Advantage: Joins, filters, and aggregations are executed by the Hadoop nodes in parallel. Only the final result (often small) is returned to SAS©.
Connectivity: Supports Hive, HAWQ, and Impala.
2. The DS2 Language and the "Code Accelerator"
The classic SAS© DATA Step is sequential and single-threaded (it processes one row after another on a single processor). It is therefore incompatible with the distributed nature of Hadoop.
The solution: The DS2 Language
DS2 is the multithreaded successor to the Data Step. It includes object-oriented programming concepts and strong typing, but most importantly, it is designed for parallel execution.

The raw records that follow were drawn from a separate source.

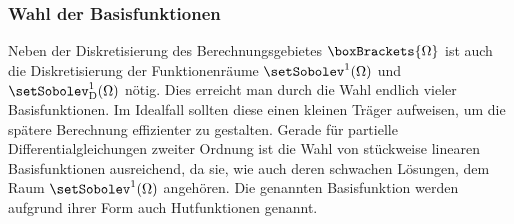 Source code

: \documentclass[crop=false]{standalone}
\begin{document}
      \subsubsection{Wahl der Basisfunktionen}
        Neben der Diskretisierung des Berechnungsgebietes $\boxBrackets{\domain}$ ist auch die Diskretisierung der Funktionenräume $\setSobolev^1(\domain)$ und $\setSobolev^1_\mathrm{D}(\domain)$ nötig.
        Dies erreicht man durch die Wahl endlich vieler Basisfunktionen.
        Im Idealfall sollten diese einen kleinen Träger aufweisen, um die spätere Berechnung effizienter zu gestalten.
        Gerade für partielle Differentialgleichungen zweiter Ordnung ist die Wahl von stückweise linearen Basisfunktionen ausreichend, da sie, wie auch deren schwachen Lösungen, dem Raum $\setSobolev^1(\Omega)$ angehören.
        Die genannten Basisfunktion werden aufgrund ihrer Form auch Hutfunktionen genannt.
        \cite{Schweizer2013,Alberty1998,Logan2007,Cheney2008,Quarteroni2000}
\end{document}
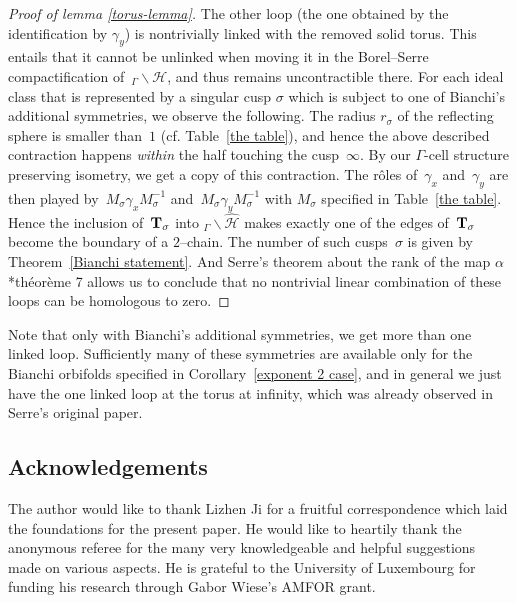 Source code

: \documentclass[twoside,a4paper,12 pt]{amsart}
\newcommand{\Hy}{\mathcal{H}}
\newcommand{\T}{{\bf{T}}}
\theoremstyle{plain}
\theoremstyle{definition}
\theoremstyle{remark}
\begin{document}
\begin{proof}[Proof of lemma \ref{torus-lemma}]
 The other loop (the one obtained by the identification by  $\gamma_y$) is nontrivially linked with the removed solid torus.
 This entails that it cannot be unlinked when moving it in the Borel--Serre compactification of~$_\Gamma \backslash \Hy$,
 and thus remains uncontractible there.
 For each ideal class that is represented by a singular cusp $\sigma$ which is subject to one of Bianchi's additional symmetries, we observe the following.
  The radius $r_\sigma$ of the reflecting sphere is smaller than~$1$ (cf. Table~\ref{the table}), 
  and hence the above described contraction happens \textit{within} the half touching the cusp~$\infty$.
 By our $\Gamma$-cell structure preserving isometry, we get a copy of this contraction.
 The r\^oles of~$\gamma_x$ and~$\gamma_y$ are then played by~$M_\sigma\gamma_xM_\sigma^{-1}$ and~$M_\sigma\gamma_y M_\sigma^{-1}$ with $M_\sigma$ specified in Table~\ref{the table}.
 Hence the inclusion of~$\T_\sigma$ into $_\Gamma \backslash \widehat{\Hy}$ makes exactly one of the edges of~$\T_\sigma$ become the boundary of a $2$--chain.
 The number of such cusps~$\sigma$ is given by Theorem~\ref{Bianchi statement}.
 And Serre's theorem about the rank of the map $\alpha$ \cite{Serre}*{th\'eor\`eme 7} allows us to conclude that no nontrivial linear combination of these loops can be homologous to zero.
 \end{proof}

Note that only with Bianchi's additional symmetries, we get more than one linked loop.
Sufficiently many of these symmetries are available only for the Bianchi orbifolds specified in Corollary~\ref{exponent 2 case},
and in general we just have the one linked loop at the torus at infinity, which was already observed in Serre's original paper.


\subsection*{Acknowledgements}
The author would like to thank Lizhen Ji for a fruitful correspondence which laid the foundations for the present paper.
He would like to heartily thank the anonymous referee for the many very knowledgeable and helpful suggestions made on various aspects.
He is grateful to the University of Luxembourg for funding his research through Gabor Wiese's AMFOR grant.
\end{document}
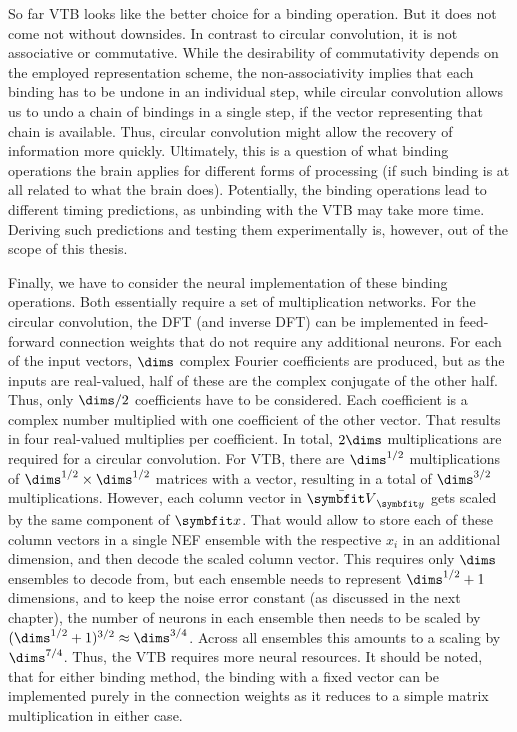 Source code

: So far VTB looks like the better choice for a binding operation.
But it does not come not without downsides.
In contrast to circular convolution, it is not associative or commutative.
While the desirability of commutativity depends on the employed representation scheme, the non-associativity implies that each binding has to be undone in an individual step, while circular convolution allows us to undo a chain of bindings in a single step, if the vector representing that chain is available.
Thus, circular convolution might allow the recovery of information more quickly.
Ultimately, this is a question of what binding operations the brain applies for different forms of processing (if such binding is at all related to what the brain does).
Potentially, the binding operations lead to different timing predictions, as unbinding with the VTB may take more time.
Deriving such predictions and testing them experimentally is, however, out of the scope of this thesis.

Finally, we have to consider the neural implementation of these binding operations.
Both essentially require a set of multiplication networks.
For the circular convolution, the DFT (and inverse DFT) can be implemented in feed-forward connection weights that do not require any additional neurons.
For each of the input vectors, $\dims$ complex Fourier coefficients are produced, but as the inputs are real-valued, half of these are the complex conjugate of the other half.
Thus, only $\dims / 2$ coefficients have to be considered.
Each coefficient is a complex number multiplied with one coefficient of the other vector.
That results in four real-valued multiplies per coefficient.
In total, $2\dims$ multiplications are required for a circular convolution.
For VTB, there are $\dims^{1/2}$ multiplications of $\dims^{1/2} \times \dims^{1/2}$ matrices with a vector, resulting in a total of $\dims^{3/2}$ multiplications.
However, each column vector in $\bar{\mat V}_{\vc y}$ gets scaled by the same component of $\vc x$.
That would allow to store each of these column vectors in a single NEF ensemble with the respective $x_i$ in an additional dimension, and then decode the scaled column vector.
This requires only $\dims$ ensembles to decode from, but each ensemble needs to represent $\dims^{1/2} + 1$ dimensions, and to keep the noise error constant (as discussed in the next chapter), the number of neurons in each ensemble then needs to be scaled by $(\dims^{1/2} + 1)^{3/2} \approx \dims^{3/4}$.
Across all ensembles this amounts to a scaling by $\dims^{7/4}$.
Thus, the VTB requires more neural resources.
It should be noted, that for either binding method, the binding with a fixed vector can be implemented purely in the connection weights as it reduces to a simple matrix multiplication in either case.

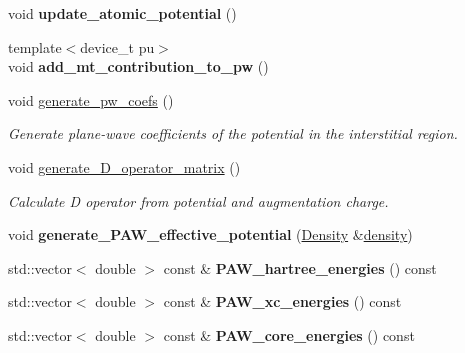 \begin{DoxyCompactItemize}
\item 
\hypertarget{classsirius_1_1_potential_a57df8029903153c8c6e4f8c71347334e}{}void {\bfseries update\+\_\+atomic\+\_\+potential} ()\label{classsirius_1_1_potential_a57df8029903153c8c6e4f8c71347334e}

\item 
\hypertarget{classsirius_1_1_potential_aa15c3084148757dd135180fe287e4497}{}{\footnotesize template$<$device\+\_\+t pu$>$ }\\void {\bfseries add\+\_\+mt\+\_\+contribution\+\_\+to\+\_\+pw} ()\label{classsirius_1_1_potential_aa15c3084148757dd135180fe287e4497}

\item 
void \hyperlink{classsirius_1_1_potential_aef421db1d4ce4ece0be0cea7e0f0b12c}{generate\+\_\+pw\+\_\+coefs} ()
\begin{DoxyCompactList}\small\item\em Generate plane-\/wave coefficients of the potential in the interstitial region. \end{DoxyCompactList}\item 
void \hyperlink{classsirius_1_1_potential_ac53f9c549fb2e2a5e02992a823e792e7}{generate\+\_\+\+D\+\_\+operator\+\_\+matrix} ()
\begin{DoxyCompactList}\small\item\em Calculate D operator from potential and augmentation charge. \end{DoxyCompactList}\item 
\hypertarget{classsirius_1_1_potential_a7bdec7be7e6c4e71866dda172c4545b5}{}void {\bfseries generate\+\_\+\+P\+A\+W\+\_\+effective\+\_\+potential} (\hyperlink{classsirius_1_1_density}{Density} \&\hyperlink{sirius__api_8cpp_a27c9852fd9c283b3432aaea8d778ab45}{density})\label{classsirius_1_1_potential_a7bdec7be7e6c4e71866dda172c4545b5}

\item 
\hypertarget{classsirius_1_1_potential_a6c5bd2a5f8c04ba5543520be68a4bcec}{}std\+::vector$<$ double $>$ const \& {\bfseries P\+A\+W\+\_\+hartree\+\_\+energies} () const \label{classsirius_1_1_potential_a6c5bd2a5f8c04ba5543520be68a4bcec}

\item 
\hypertarget{classsirius_1_1_potential_a6b24e1e07b6eb8a037142fb4baf2e3d0}{}std\+::vector$<$ double $>$ const \& {\bfseries P\+A\+W\+\_\+xc\+\_\+energies} () const \label{classsirius_1_1_potential_a6b24e1e07b6eb8a037142fb4baf2e3d0}

\item 
\hypertarget{classsirius_1_1_potential_a2b9815edd04a4b62b2e945e629d5bda1}{}std\+::vector$<$ double $>$ const \& {\bfseries P\+A\+W\+\_\+core\+\_\+energies} () const \label{classsirius_1_1_potential_a2b9815edd04a4b62b2e945e629d5bda1}


\end{DoxyCompactItemize}
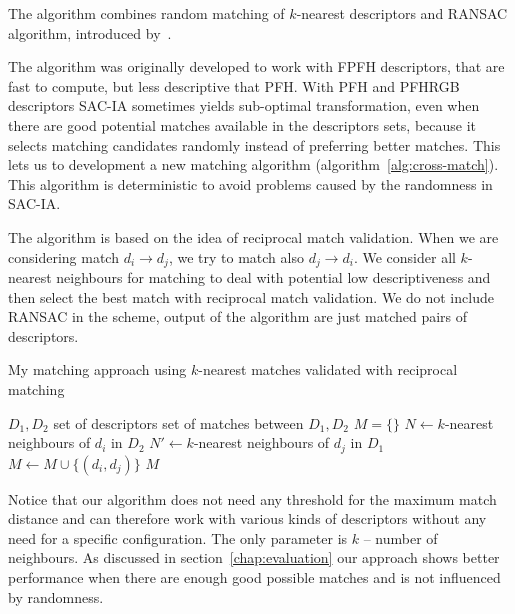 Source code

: The algorithm combines random matching of $k$-nearest descriptors and \gls{RANSAC} algorithm, introduced by~\citet{fischler1981ransac}.


The algorithm was originally developed to work with \gls{FPFH} descriptors, that are fast to compute, but less descriptive that \gls{PFH}. With \gls{PFH} and \gls{PFHRGB} descriptors \gls{SAC-IA} sometimes yields sub-optimal transformation, even when there are good potential matches available in the descriptors sets, because it selects matching candidates randomly instead of preferring better matches. This lets us to development a new matching algorithm (algorithm~\ref{alg:cross-match}). This algorithm is deterministic to avoid problems caused by the randomness in \gls{SAC-IA}.

The algorithm is based on the idea of reciprocal match validation. When we are considering match $d_i \rightarrow d_j$, we try to match also $d_j \rightarrow d_i$. We consider all $k$-nearest neighbours for matching to deal with potential low descriptiveness and then select the best match with reciprocal match validation. We do not include \gls{RANSAC} in the scheme, output of the algorithm are just matched pairs of descriptors.

\begin{algorithm}
    \caption[Reciprocal $k$-nearest matching]{My matching approach using $k$-nearest matches validated with reciprocal matching}
    \label{alg:cross-match}
    \begin{algorithmic}[1]
        \Require $D_1, D_2$ set of descriptors
        \Ensure set of matches between $D_1, D_2$
            \State $M = \{\}$
                \State $N \gets k$-nearest neighbours of $d_i$ in $D_2$
                    \State $N' \gets k$-nearest neighbours of $d_j$ in $D_1$
                        \State $M \gets M \cup \{(d_i, d_j)\}$
                    \EndIf
                \EndFor
            \EndFor
            \State \Return $M$
        \EndFunction
    \end{algorithmic}
\end{algorithm}

Notice that our algorithm does not need any threshold for the maximum match distance and can therefore work with various kinds of descriptors without any need for a specific configuration. The only parameter is $k$ -- number of neighbours. As discussed in section~\ref{chap:evaluation} our approach shows better performance when there are enough good possible matches and is not influenced by randomness.

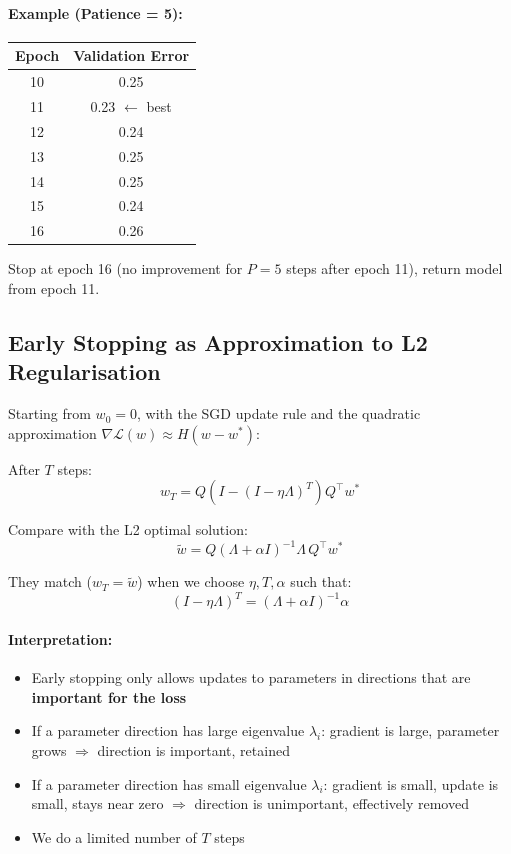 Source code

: \documentclass[12pt,a4paper]{article}
\newcommand{\grad}{\nabla}
\newcommand{\Loss}{\mathcal{L}}
\begin{document}
\paragraph{Example (Patience = 5):}
\begin{center}
\begin{tabular}{cc}
\toprule
Epoch & Validation Error\\
\midrule
10 & 0.25\\
11 & 0.23 $\leftarrow$ best \\
12 & 0.24\\
13 & 0.25\\
14 & 0.25\\
15 & 0.24\\
16 & 0.26\\
\bottomrule
\end{tabular}
\end{center}

Stop at epoch 16 (no improvement for $P=5$ steps after epoch 11), return model from epoch 11.

\subsection{Early Stopping as Approximation to L2 Regularisation}

\begin{theorembox}[title={Early Stopping $\approx$ L2 Regularisation}]
Starting from $w_0 = 0$, with the SGD update rule and the quadratic approximation $\grad\Loss(w) \approx H(w-w^*)$:

After $T$ steps:
\[
  w_T = Q(I - (I-\eta\Lambda)^T)Q^\top w^*
\]

Compare with the L2 optimal solution:
\[
  \tilde{w} = Q(\Lambda+\alpha I)^{-1}\Lambda\, Q^\top w^*
\]

They match ($w_T = \tilde{w}$) when we choose $\eta, T, \alpha$ such that:
\[
  (I - \eta\Lambda)^T = (\Lambda + \alpha I)^{-1}\alpha
\]
\end{theorembox}

\paragraph{Interpretation:}
\begin{itemize}
  \item Early stopping only allows updates to parameters in directions that are \textbf{important for the loss}
  \item If a parameter direction has large eigenvalue $\lambda_i$: gradient is large, parameter grows $\Rightarrow$ direction is important, retained
  \item If a parameter direction has small eigenvalue $\lambda_i$: gradient is small, update is small, stays near zero $\Rightarrow$ direction is unimportant, effectively removed
  \item We do a limited number of $T$ steps
\end{itemize}
\end{document}
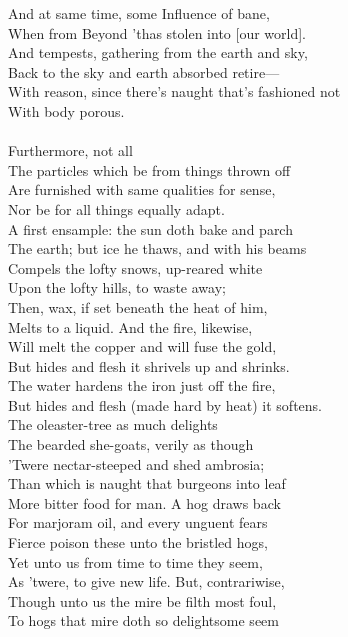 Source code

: And at same time, some Influence of bane,\\
When from Beyond 'thas stolen into [our world].\\
And tempests, gathering from the earth and sky,\\
Back to the sky and earth absorbed retire—\\
With reason, since there's naught that's fashioned not\\
With body porous.\\
\\
Furthermore, not all\\
The particles which be from things thrown off\\
Are furnished with same qualities for sense,\\
Nor be for all things equally adapt.\\
A first ensample: the sun doth bake and parch\\
The earth; but ice he thaws, and with his beams\\
Compels the lofty snows, up-reared white\\
Upon the lofty hills, to waste away;\\
Then, wax, if set beneath the heat of him,\\
Melts to a liquid. And the fire, likewise,\\
Will melt the copper and will fuse the gold,\\
But hides and flesh it shrivels up and shrinks.\\
The water hardens the iron just off the fire,\\
But hides and flesh (made hard by heat) it softens.\\
The oleaster-tree as much delights\\
The bearded she-goats, verily as though\\
'Twere nectar-steeped and shed ambrosia;\\
Than which is naught that burgeons into leaf\\
More bitter food for man. A hog draws back\\
For marjoram oil, and every unguent fears\\
Fierce poison these unto the bristled hogs,\\
Yet unto us from time to time they seem,\\
As 'twere, to give new life. But, contrariwise,\\
Though unto us the mire be filth most foul,\\
To hogs that mire doth so delightsome seem\\
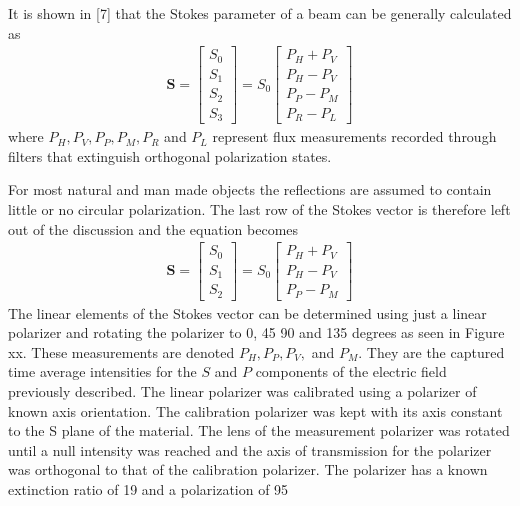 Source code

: It is shown in [7] that the Stokes parameter of a beam can be generally calculated as
%
\begin{align}
    \mathbf{S} =
    \begin{bmatrix}
        S_0 \\
        S_1 \\
        S_2 \\
        S_3
    \end{bmatrix}
    =
    S_0
    \begin{bmatrix}
        P_H + P_V \\
        P_H - P_V \\
        P_P - P_M \\
        P_R - P_L
    \end{bmatrix}
\end{align}
%
where $P_H, P_V, P_P, P_M, P_R$ and $P_L$ represent flux measurements recorded through filters that extinguish orthogonal polarization states.

For most natural and man made objects the reflections are assumed to contain little or no circular polarization. The last row of the Stokes vector is therefore left out of the discussion and the equation becomes
%
\begin{align}
    \mathbf{S} =
    \begin{bmatrix}
        S_0 \\
        S_1 \\
        S_2
    \end{bmatrix}
    =
    S_0
    \begin{bmatrix}
        P_H + P_V \\
        P_H - P_V \\
        P_P - P_M
    \end{bmatrix}
\end{align}
%
The linear elements of the Stokes vector can be determined using just a linear polarizer and rotating the polarizer to 0, 45 90 and 135 degrees as seen in Figure xx.  These measurements are denoted $P_H, P_P, P_V,$ and $P_M$. They are the captured time average intensities for the $S$ and $P$ components of the electric field previously described.
%
%
The linear polarizer was calibrated using a polarizer of known axis orientation.  The calibration polarizer was kept with its axis constant to the S plane of the material.  The lens of the measurement polarizer was rotated until a null intensity was reached and the axis of transmission for the polarizer was orthogonal to that of the calibration polarizer.  The polarizer has a known extinction ratio of 19 and a polarization of 95%

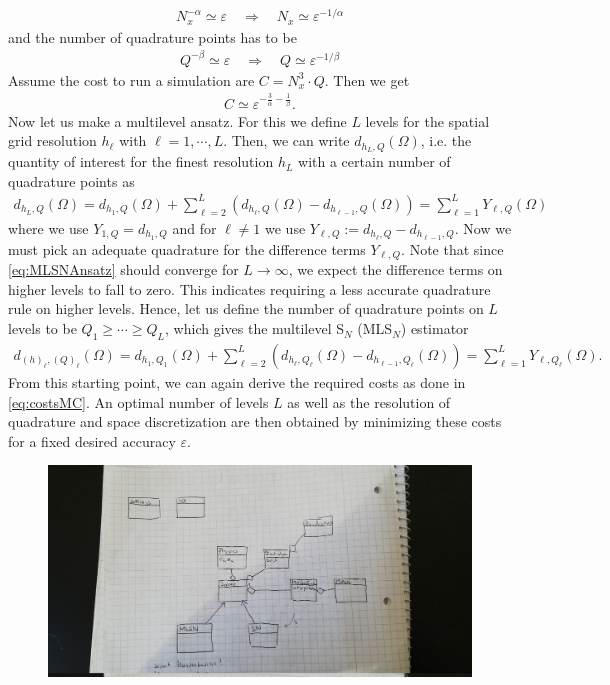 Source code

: \documentclass[10pt,a4paper]{article}
\begin{document}
\begin{align*}
N_x^{-\alpha} \simeq \varepsilon \quad \Rightarrow \quad N_x \simeq \varepsilon^{-1/\alpha}
\end{align*}
and the number of quadrature points has to be 
\begin{align*}
Q^{-\beta} \simeq \varepsilon \quad \Rightarrow \quad Q \simeq \varepsilon^{-1/\beta}
\end{align*}
Assume the cost to run a simulation are $C = N_x^3 \cdot Q$. Then we get
\begin{align}\label{eq:costsMC}
C \simeq \varepsilon^{-\frac{3}{\alpha} - \frac{1}{\beta}}.
\end{align} 
Now let us make a multilevel ansatz. For this we define $L$ levels for the spatial grid resolution $h_{\ell}$ with $\ell = 1,\cdots,L$. Then, we can write $d_{h_L,Q}(\Omega)$, i.e. the quantity of interest for the finest resolution $h_L$ with a certain number of quadrature points as
\begin{align}\label{eq:MLSNAnsatz}
d_{h_L,Q}(\Omega) = d_{h_1,Q}(\Omega) + \sum_{\ell = 2}^L \left( d_{h_{\ell},Q}(\Omega) - d_{h_{\ell-1},Q}(\Omega) \right) = \sum_{\ell = 1}^L Y_{\ell,Q}(\Omega)
\end{align}
where we use $Y_{1,Q} = d_{h_1,Q}$ and for $\ell\neq 1$ we use $Y_{\ell,Q} := d_{h_{\ell},Q} - d_{h_{\ell-1},Q}$. Now we must pick an adequate quadrature for the difference terms $Y_{\ell,Q}$. Note that since \eqref{eq:MLSNAnsatz} should converge for $L\rightarrow\infty$, we expect the difference terms on higher levels to fall to zero. This indicates requiring a less accurate quadrature rule on higher levels. Hence, let us define the number of quadrature points on $L$ levels to be $Q_{1} \geq \cdots \geq Q_{L}$, which gives the multilevel S$_N$ (MLS$_N$) estimator
\begin{align}\label{eq:MLSNEstimator}
d_{(h)_{\ell},(Q)_{\ell}}(\Omega) = d_{h_1,Q_1}(\Omega) + \sum_{\ell = 2}^L \left( d_{h_{\ell},Q_{\ell}}(\Omega) - d_{h_{\ell-1},Q_{\ell}}(\Omega) \right) = \sum_{\ell = 1}^L Y_{\ell,Q_{\ell}}(\Omega).
\end{align}
From this starting point, we can again derive the required costs as done in \eqref{eq:costsMC}. An optimal number of levels $L$ as well as the resolution of quadrature and space discretization are then obtained by minimizing these costs for a fixed desired accuracy $\varepsilon$.
\begin{figure}
\centering
\includegraphics[scale=0.25]{test.jpeg}
\end{figure}
\newpage
  

\end{document}
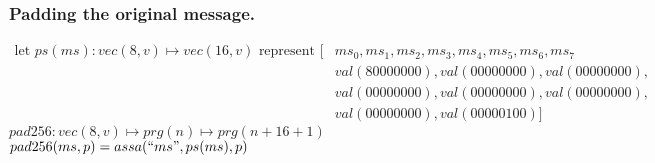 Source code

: \documentclass[11pt]{article}
\begin{document}
  \subsubsection{Padding the original message.}
  \begin{align*}
  \text{let $ps(ms) : vec(8,v) \mapsto vec(16,v)$ represent } 
          [&ms_0,ms_1, ms_2, ms_3, ms_4, ms_5, ms_6, ms_7 \\
           &val(80000000),val(00000000),val(00000000), \\
           &val(00000000),val(00000000),val(00000000), \\
           &val(00000000),val(00000100)]
  \end{align*}
  $pad256 : vec(8,v) \mapsto prg(n) \mapsto prg(n + 16 + 1)$ \\
  $pad256(ms,p) = assa(``ms",ps(ms),p)$
 
\end{document}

SAS© In-Database Code Accelerator: This is the magic component. It allows you to take a DS2 program written in your SAS© interface and "push" it to be executed inside the Hadoop data nodes (as MapReduce tasks or via Spark depending on the versions).
Data Program & Thread Program: The data program and the processing threads run in parallel on each node of the cluster, leveraging all available CPU power on your Big Data infrastructure.
3. SAS© SPD Engine (SPDE) on HDFS
Sometimes, you need the physical structure of a SAS© table (indexing, compression, precise metadata) but you want to store this data on the distributed file system (HDFS) for reliability and I/O speed.
The solution: Scalable Performance Data Engine (SPDE)
The SPDE engine allows storing tables in SAS© format directly on HDFS.
It partitions the data (data files .dpf, index files .hbx, metadata .mdf).
This allows SAS© to read and write in parallel from multiple nodes, offering much higher I/O throughput than classic disk storage, while keeping the data "accessible" as if it were local.
Do not perform massive ETL to SAS©. Use FedSQL and DS2 to push the processing logic to the cluster. This way, you will retain the advantage of Hadoop parallelism while coding from your familiar SAS© environment.